No hay sociedad que, replegada en sí misma, no sea racista e intolerante. Ni sociedad que no discrimine. Ni sociedad que reciba con los brazos abiertos, y de mil amores, suculentas olas de inmigrantes que, a su vez, no estarían dispuestas a renunciar a sus raíces si no fuera por falta de horizonte. Tampoco hay inmigrante que no sueñe con volver y ser millones; o volver con varios millones, convengamos.
El mero trasplante, por más que se trate de cruzar una frontera cercana, significa despojarse de algo más que las costumbres, la familia y los amigos. Significa despojarse de la identidad y, en la mayoría de los casos, fraguar una nueva. Como sapos de otro pozo. O, a veces, como ciudadanos de segunda. En otra lengua, inclusive. Sin historia de crédito, como martillan en los Estados Unidos.
Los argentinos, y los latinoamericanos en general, nos criamos con la Madre Patria como sinónimo de España, pero somos extraños en casa de nuestros padres y de nuestros abuelos. Casa en la cual la tasa de natalidad no desborda maternidades (es de las más bajas del mundo) y en la cual, por ello, pronto necesitarán brazos que muevan la economía. Casa, asimismo, en la cual abundan los parados (desempleados) y en la cual el trasplante, sea de colombianos, de ecuatorianos, de peruanos, de uruguayos o de nosotros mismos, es poco traumático, para anfitriones e inmigrantes por igual, por compatir la lengua, la religión y los apellidos. La sangre, en definitiva.
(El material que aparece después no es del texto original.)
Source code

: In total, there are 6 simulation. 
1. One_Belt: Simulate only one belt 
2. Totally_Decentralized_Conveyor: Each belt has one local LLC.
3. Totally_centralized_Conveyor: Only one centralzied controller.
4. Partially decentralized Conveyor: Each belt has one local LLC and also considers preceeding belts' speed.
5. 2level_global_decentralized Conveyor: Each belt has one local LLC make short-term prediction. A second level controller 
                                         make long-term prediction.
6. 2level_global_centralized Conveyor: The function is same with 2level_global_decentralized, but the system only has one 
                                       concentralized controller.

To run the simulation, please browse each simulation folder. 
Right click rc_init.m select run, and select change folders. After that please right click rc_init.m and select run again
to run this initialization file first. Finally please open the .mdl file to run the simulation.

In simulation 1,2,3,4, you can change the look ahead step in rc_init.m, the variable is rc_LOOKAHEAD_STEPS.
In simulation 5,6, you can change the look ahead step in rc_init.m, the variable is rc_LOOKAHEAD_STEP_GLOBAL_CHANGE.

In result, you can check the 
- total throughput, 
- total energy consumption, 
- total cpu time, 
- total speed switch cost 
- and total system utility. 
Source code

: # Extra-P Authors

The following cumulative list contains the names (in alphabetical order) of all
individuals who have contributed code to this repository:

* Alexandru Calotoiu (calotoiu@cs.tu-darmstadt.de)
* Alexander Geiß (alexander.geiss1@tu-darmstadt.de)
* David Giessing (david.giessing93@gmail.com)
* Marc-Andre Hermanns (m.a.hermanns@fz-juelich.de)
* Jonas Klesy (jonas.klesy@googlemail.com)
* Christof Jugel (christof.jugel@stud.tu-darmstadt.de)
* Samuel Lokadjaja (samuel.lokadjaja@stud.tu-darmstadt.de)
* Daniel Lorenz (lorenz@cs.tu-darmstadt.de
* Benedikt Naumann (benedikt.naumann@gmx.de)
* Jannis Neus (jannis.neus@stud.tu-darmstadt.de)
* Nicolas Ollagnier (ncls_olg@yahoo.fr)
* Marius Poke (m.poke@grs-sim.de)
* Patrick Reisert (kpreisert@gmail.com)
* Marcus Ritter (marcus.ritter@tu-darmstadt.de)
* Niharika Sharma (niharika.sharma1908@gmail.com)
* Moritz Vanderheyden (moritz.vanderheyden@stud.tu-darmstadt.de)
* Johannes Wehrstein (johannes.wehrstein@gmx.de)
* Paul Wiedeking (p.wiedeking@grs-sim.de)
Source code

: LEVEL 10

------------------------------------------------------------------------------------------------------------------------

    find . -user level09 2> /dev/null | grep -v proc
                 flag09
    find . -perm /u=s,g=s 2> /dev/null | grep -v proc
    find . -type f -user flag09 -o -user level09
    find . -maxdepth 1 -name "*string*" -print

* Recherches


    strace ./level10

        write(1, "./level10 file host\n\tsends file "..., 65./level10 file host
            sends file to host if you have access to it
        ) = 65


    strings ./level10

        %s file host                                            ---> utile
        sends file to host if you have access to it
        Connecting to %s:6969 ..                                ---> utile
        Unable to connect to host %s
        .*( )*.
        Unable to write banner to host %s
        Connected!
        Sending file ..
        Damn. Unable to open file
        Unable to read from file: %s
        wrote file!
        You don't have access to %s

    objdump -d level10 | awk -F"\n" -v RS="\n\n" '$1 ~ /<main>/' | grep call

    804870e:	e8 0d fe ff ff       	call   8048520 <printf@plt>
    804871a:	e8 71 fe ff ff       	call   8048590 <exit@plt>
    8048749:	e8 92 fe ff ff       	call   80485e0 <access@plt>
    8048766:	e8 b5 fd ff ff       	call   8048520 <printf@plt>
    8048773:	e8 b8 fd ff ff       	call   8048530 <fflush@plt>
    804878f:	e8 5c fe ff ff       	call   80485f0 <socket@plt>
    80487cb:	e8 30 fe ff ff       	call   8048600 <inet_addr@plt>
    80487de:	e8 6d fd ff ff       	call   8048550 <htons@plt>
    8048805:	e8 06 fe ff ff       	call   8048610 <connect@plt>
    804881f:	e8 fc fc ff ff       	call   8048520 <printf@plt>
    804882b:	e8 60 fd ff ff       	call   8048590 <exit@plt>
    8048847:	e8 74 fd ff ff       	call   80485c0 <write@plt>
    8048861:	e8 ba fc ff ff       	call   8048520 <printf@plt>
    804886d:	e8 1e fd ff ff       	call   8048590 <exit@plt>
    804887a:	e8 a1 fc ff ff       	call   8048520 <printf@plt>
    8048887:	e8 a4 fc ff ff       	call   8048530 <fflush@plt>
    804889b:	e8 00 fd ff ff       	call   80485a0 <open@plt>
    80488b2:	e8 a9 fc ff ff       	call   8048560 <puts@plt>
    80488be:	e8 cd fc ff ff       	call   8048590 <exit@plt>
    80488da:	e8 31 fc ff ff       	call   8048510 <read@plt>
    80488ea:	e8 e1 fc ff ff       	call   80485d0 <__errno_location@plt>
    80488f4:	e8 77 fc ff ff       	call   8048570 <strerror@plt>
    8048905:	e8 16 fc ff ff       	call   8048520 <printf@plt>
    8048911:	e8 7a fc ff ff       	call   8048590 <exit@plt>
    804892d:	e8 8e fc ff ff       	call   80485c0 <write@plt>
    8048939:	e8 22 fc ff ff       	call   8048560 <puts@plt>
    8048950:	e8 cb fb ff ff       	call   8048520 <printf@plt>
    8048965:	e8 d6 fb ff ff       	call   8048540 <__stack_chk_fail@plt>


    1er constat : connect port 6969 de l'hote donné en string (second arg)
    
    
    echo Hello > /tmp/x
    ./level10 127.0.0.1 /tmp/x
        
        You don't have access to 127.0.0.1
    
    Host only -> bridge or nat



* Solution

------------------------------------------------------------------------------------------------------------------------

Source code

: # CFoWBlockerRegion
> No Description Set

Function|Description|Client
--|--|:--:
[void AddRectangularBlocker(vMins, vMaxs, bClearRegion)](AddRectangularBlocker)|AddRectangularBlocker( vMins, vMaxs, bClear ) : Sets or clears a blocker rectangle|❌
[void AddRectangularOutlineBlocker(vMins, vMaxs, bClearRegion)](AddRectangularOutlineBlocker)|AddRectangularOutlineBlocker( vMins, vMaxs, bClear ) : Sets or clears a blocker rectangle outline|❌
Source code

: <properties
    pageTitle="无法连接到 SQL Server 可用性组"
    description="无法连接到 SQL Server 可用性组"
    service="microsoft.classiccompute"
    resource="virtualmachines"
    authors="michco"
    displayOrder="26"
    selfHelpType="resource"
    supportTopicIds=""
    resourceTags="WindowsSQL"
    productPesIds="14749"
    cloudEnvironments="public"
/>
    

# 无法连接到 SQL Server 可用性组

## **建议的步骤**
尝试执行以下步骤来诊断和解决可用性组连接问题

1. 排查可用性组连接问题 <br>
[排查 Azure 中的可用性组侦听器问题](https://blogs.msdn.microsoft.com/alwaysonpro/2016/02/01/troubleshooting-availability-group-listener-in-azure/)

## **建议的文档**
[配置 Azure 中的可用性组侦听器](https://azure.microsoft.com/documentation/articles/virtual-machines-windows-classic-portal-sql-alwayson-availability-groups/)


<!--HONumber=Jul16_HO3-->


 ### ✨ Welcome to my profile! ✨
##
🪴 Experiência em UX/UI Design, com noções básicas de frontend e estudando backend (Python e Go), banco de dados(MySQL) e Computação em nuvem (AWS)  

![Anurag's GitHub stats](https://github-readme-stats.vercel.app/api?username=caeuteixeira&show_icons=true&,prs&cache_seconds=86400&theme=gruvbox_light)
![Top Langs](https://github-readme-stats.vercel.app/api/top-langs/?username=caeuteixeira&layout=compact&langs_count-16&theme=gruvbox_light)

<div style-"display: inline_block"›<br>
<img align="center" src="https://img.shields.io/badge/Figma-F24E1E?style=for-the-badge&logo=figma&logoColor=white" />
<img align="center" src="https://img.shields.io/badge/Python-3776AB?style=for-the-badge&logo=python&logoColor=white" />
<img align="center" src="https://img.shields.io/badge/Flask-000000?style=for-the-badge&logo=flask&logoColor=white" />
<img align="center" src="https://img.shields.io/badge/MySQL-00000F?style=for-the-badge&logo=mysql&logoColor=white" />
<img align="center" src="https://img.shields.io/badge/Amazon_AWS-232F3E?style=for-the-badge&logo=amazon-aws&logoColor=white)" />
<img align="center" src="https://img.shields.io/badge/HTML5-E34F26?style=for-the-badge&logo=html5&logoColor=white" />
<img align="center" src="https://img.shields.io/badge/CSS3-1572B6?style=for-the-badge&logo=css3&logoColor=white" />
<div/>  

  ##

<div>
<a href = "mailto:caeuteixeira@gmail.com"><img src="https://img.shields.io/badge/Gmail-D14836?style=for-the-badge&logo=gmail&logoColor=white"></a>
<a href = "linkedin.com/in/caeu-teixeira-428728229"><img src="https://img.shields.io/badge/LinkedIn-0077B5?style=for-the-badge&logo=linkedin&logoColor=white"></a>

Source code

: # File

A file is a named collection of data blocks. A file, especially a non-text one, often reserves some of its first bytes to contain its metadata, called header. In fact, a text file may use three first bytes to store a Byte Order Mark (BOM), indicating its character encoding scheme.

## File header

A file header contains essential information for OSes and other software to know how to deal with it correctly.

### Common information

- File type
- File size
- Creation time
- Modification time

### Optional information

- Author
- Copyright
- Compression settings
Es cuento que los extranjeros ocupen los puestos de trabajo de los nativos, desplazándolos. Si fuera cierto, los cubanos no habrían copado Miami y sus alrededores. Ni los turcos tendrían sus propias calles en varias ciudades de Alemania. Ni los rusos y los árabes serían taxistas en Nueva York. Ni la comunidad judía tendría su sello en el barrio porteño del Once; ni la coreana campearía en el Bajo Flores. Son, en todo caso, motores de la economía y, a la larga, proveedores de empleos.
Es cuento, también, que los extranjeros importen violencia. Los hay buenos y malos, como sucede con los nativos. Y puede haber mafias, capaces de ajustes de cuentas y de otras calamidades. Pero el mundo no sería mundo sin movilidad social. Sobre todo, en momentos en que las fronteras van desdibujándose con la globalización: un juez español, casualmente, quiso juzgar a Pinochet en España (enhorabuena, por el replanteo que provocó en Chile), pero sus antecesores no revieron el saldo de los años de Franco.
Los guetos provocan rechazos. Aquí, allá y más allá también. En todo el mundo. No de los gobiernos, sino de la gente. Que siente, en muchos casos, que un contingente de forajidos ha acampado en el living. Y que pretenderá imponer sus costumbres. Es otro cuento.
En las elecciones de los Estados Unidos, el ultranacionalista Pat Buchanan no obtuvo votos en Palm Beach, en desmedro de Al Gore, por su prédica contra los inmigrantes, sino por el diseño confuso de las boletas. Ganancia para George W. Bush.
La campaña de Buchanan rodó un agresivo aviso televisivo en el cual un hombre estaba comiendo albóndigas y, de pronto, sufría un espasmo. En el noticiero, frente a él, una voz en off decía que Bill Clinton había firmado una orden ejecutiva por la cual ponía los servicios públicos a disposición de aquellos que no dominaran el inglés. Tecleó entonces, descompuesto, el 911 (número para emergencias de todo tipo). La voz metálica de un contestador automático iba dándole alternativas: para español, uno; para coreano, dos… Murió antes de dar con alguien que hablara su idioma. En un país sin idioma oficial, por cierto.
¿Fue antojadizo el mensaje de Buchanan o representó los mismos sentimientos xenófobos de los españoles que descargaron su ira contra los marroquíes en El Ejido o de los porteños que ven en los bolivianos, en los peruanos y en los paraguayos algo así como el peligro de una eventual invasión?
Nadie emigra por placer. Ni hay gobierno que, como China o Cuba, pueda retener por la fuerza a la gente. La economía de Galicia, comparada con las 17 comunidades autónomas de España, ha sido la más pujante durante 2000. Es el reverso del chiste. O el mejor chiste de los gallegos. No familiarizados con la inmigración. Ni, de costa a costa, con una virtual devolución de gentilezas, salvo que se trate de aprovechar oportunidades de inversión. Y ser millones.